• [Required action]:
Transcribe all records exactly; omit pictures.

• [Material supplied]:
****************
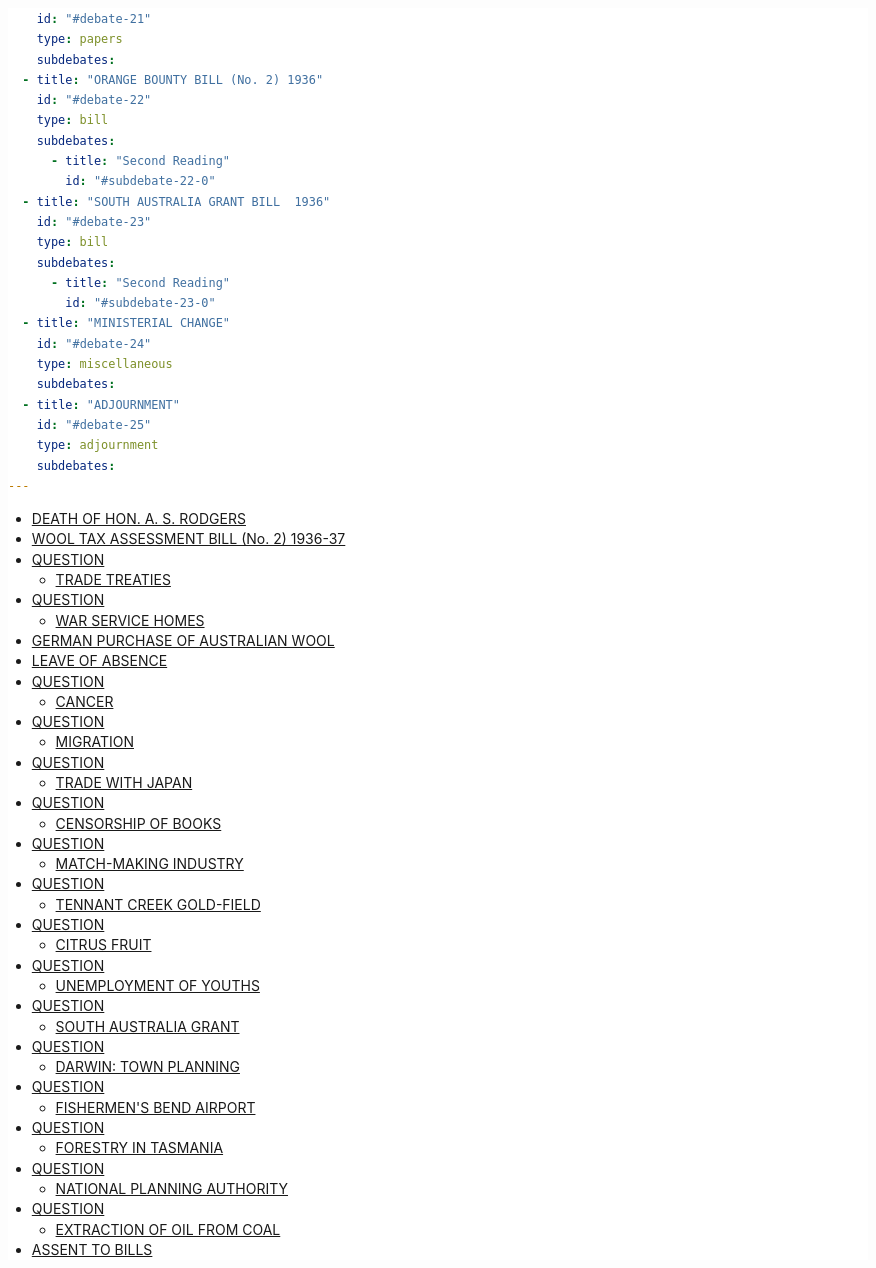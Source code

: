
 ```yaml
    id: "#debate-21"
    type: papers
    subdebates:
  - title: "ORANGE BOUNTY BILL (No. 2) 1936"
    id: "#debate-22"
    type: bill
    subdebates:
      - title: "Second Reading"
        id: "#subdebate-22-0"
  - title: "SOUTH AUSTRALIA GRANT BILL  1936"
    id: "#debate-23"
    type: bill
    subdebates:
      - title: "Second Reading"
        id: "#subdebate-23-0"
  - title: "MINISTERIAL CHANGE"
    id: "#debate-24"
    type: miscellaneous
    subdebates:
  - title: "ADJOURNMENT"
    id: "#debate-25"
    type: adjournment
    subdebates:
---
```


* [DEATH OF HON. A. S. RODGERS](#debate-0)
* [WOOL TAX ASSESSMENT BILL (No. 2) 1936-37](#debate-1)
* [QUESTION](#debate-2)
    * [TRADE TREATIES](#subdebate-2-0)
* [QUESTION](#debate-3)
    * [WAR SERVICE HOMES](#subdebate-3-0)
* [GERMAN PURCHASE OF AUSTRALIAN WOOL](#debate-4)
* [LEAVE OF ABSENCE](#debate-5)
* [QUESTION](#debate-6)
    * [CANCER](#subdebate-6-0)
* [QUESTION](#debate-7)
    * [MIGRATION](#subdebate-7-0)
* [QUESTION](#debate-8)
    * [TRADE WITH JAPAN](#subdebate-8-0)
* [QUESTION](#debate-9)
    * [CENSORSHIP OF BOOKS](#subdebate-9-0)
* [QUESTION](#debate-10)
    * [MATCH-MAKING INDUSTRY](#subdebate-10-0)
* [QUESTION](#debate-11)
    * [TENNANT CREEK GOLD-FIELD](#subdebate-11-0)
* [QUESTION](#debate-12)
    * [CITRUS FRUIT](#subdebate-12-0)
* [QUESTION](#debate-13)
    * [UNEMPLOYMENT OF YOUTHS](#subdebate-13-0)
* [QUESTION](#debate-14)
    * [SOUTH AUSTRALIA GRANT](#subdebate-14-0)
* [QUESTION](#debate-15)
    * [DARWIN: TOWN PLANNING](#subdebate-15-0)
* [QUESTION](#debate-16)
    * [FISHERMEN'S BEND AIRPORT](#subdebate-16-0)
* [QUESTION](#debate-17)
    * [FORESTRY IN TASMANIA](#subdebate-17-0)
* [QUESTION](#debate-18)
    * [NATIONAL PLANNING AUTHORITY](#subdebate-18-0)
* [QUESTION](#debate-19)
    * [EXTRACTION OF OIL FROM COAL](#subdebate-19-0)
* [ASSENT TO BILLS](#debate-20)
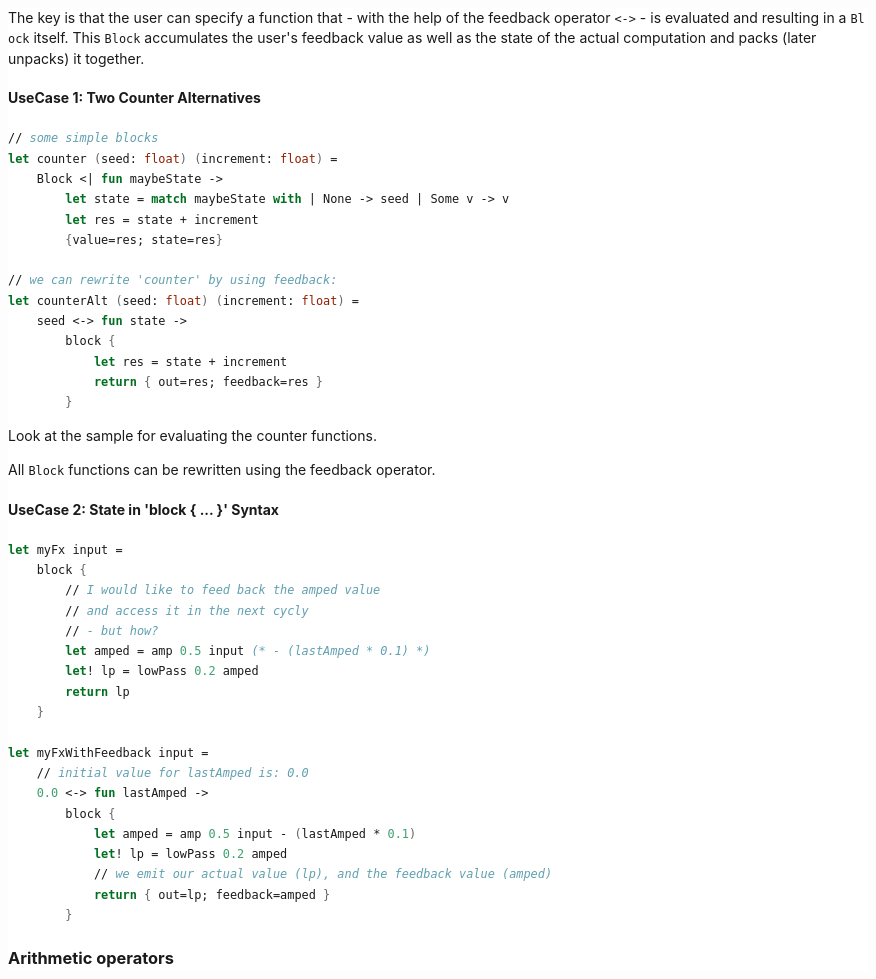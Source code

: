 The key is that the user can specify a function that - with the help of the feedback operator `<->` - is evaluated and resulting in a `Block` itself. This `Block` accumulates the user's feedback value as well as the state of the actual computation and packs (later unpacks) it together.

#### UseCase 1: Two Counter Alternatives

```fsharp
// some simple blocks
let counter (seed: float) (increment: float) =
    Block <| fun maybeState ->
        let state = match maybeState with | None -> seed | Some v -> v
        let res = state + increment
        {value=res; state=res}

// we can rewrite 'counter' by using feedback:
let counterAlt (seed: float) (increment: float) =
    seed <-> fun state ->
        block {
            let res = state + increment
            return { out=res; feedback=res }
        }
```

Look at the sample for evaluating the counter functions.

<hint>All `Block` functions can be rewritten using the feedback operator.</hint>

#### UseCase 2: State in 'block { ... }' Syntax

```fsharp
let myFx input =
    block {
        // I would like to feed back the amped value
        // and access it in the next cycly
        // - but how?
        let amped = amp 0.5 input (* - (lastAmped * 0.1) *)
        let! lp = lowPass 0.2 amped
        return lp
    }

let myFxWithFeedback input =
    // initial value for lastAmped is: 0.0
    0.0 <-> fun lastAmped ->
        block {
            let amped = amp 0.5 input - (lastAmped * 0.1)
            let! lp = lowPass 0.2 amped
            // we emit our actual value (lp), and the feedback value (amped)
            return { out=lp; feedback=amped }
        }
```




### Arithmetic operators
****************
• [Finished exercise]:
Source code

:
 ```yaml
    id: "#debate-21"
    type: papers
    subdebates:
  - title: "ORANGE BOUNTY BILL (No. 2) 1936"
    id: "#debate-22"
    type: bill
    subdebates:
      - title: "Second Reading"
        id: "#subdebate-22-0"
  - title: "SOUTH AUSTRALIA GRANT BILL  1936"
    id: "#debate-23"
    type: bill
    subdebates:
      - title: "Second Reading"
        id: "#subdebate-23-0"
  - title: "MINISTERIAL CHANGE"
    id: "#debate-24"
    type: miscellaneous
    subdebates:
  - title: "ADJOURNMENT"
    id: "#debate-25"
    type: adjournment
    subdebates:
---
```


* [DEATH OF HON. A. S. RODGERS](#debate-0)
* [WOOL TAX ASSESSMENT BILL (No. 2) 1936-37](#debate-1)
* [QUESTION](#debate-2)
    * [TRADE TREATIES](#subdebate-2-0)
* [QUESTION](#debate-3)
    * [WAR SERVICE HOMES](#subdebate-3-0)
* [GERMAN PURCHASE OF AUSTRALIAN WOOL](#debate-4)
* [LEAVE OF ABSENCE](#debate-5)
* [QUESTION](#debate-6)
    * [CANCER](#subdebate-6-0)
* [QUESTION](#debate-7)
    * [MIGRATION](#subdebate-7-0)
* [QUESTION](#debate-8)
    * [TRADE WITH JAPAN](#subdebate-8-0)
* [QUESTION](#debate-9)
    * [CENSORSHIP OF BOOKS](#subdebate-9-0)
* [QUESTION](#debate-10)
    * [MATCH-MAKING INDUSTRY](#subdebate-10-0)
* [QUESTION](#debate-11)
    * [TENNANT CREEK GOLD-FIELD](#subdebate-11-0)
* [QUESTION](#debate-12)
    * [CITRUS FRUIT](#subdebate-12-0)
* [QUESTION](#debate-13)
    * [UNEMPLOYMENT OF YOUTHS](#subdebate-13-0)
* [QUESTION](#debate-14)
    * [SOUTH AUSTRALIA GRANT](#subdebate-14-0)
* [QUESTION](#debate-15)
    * [DARWIN: TOWN PLANNING](#subdebate-15-0)
* [QUESTION](#debate-16)
    * [FISHERMEN'S BEND AIRPORT](#subdebate-16-0)
* [QUESTION](#debate-17)
    * [FORESTRY IN TASMANIA](#subdebate-17-0)
* [QUESTION](#debate-18)
    * [NATIONAL PLANNING AUTHORITY](#subdebate-18-0)
* [QUESTION](#debate-19)
    * [EXTRACTION OF OIL FROM COAL](#subdebate-19-0)
* [ASSENT TO BILLS](#debate-20)
Source code

: The key is that the user can specify a function that - with the help of the feedback operator `<->` - is evaluated and resulting in a `Block` itself. This `Block` accumulates the user's feedback value as well as the state of the actual computation and packs (later unpacks) it together.

#### UseCase 1: Two Counter Alternatives

```fsharp
// some simple blocks
let counter (seed: float) (increment: float) =
    Block <| fun maybeState ->
        let state = match maybeState with | None -> seed | Some v -> v
        let res = state + increment
        {value=res; state=res}

// we can rewrite 'counter' by using feedback:
let counterAlt (seed: float) (increment: float) =
    seed <-> fun state ->
        block {
            let res = state + increment
            return { out=res; feedback=res }
        }
```

Look at the sample for evaluating the counter functions.

<hint>All `Block` functions can be rewritten using the feedback operator.</hint>

#### UseCase 2: State in 'block { ... }' Syntax

```fsharp
let myFx input =
    block {
        // I would like to feed back the amped value
        // and access it in the next cycly
        // - but how?
        let amped = amp 0.5 input (* - (lastAmped * 0.1) *)
        let! lp = lowPass 0.2 amped
        return lp
    }

let myFxWithFeedback input =
    // initial value for lastAmped is: 0.0
    0.0 <-> fun lastAmped ->
        block {
            let amped = amp 0.5 input - (lastAmped * 0.1)
            let! lp = lowPass 0.2 amped
            // we emit our actual value (lp), and the feedback value (amped)
            return { out=lp; feedback=amped }
        }
```




### Arithmetic operators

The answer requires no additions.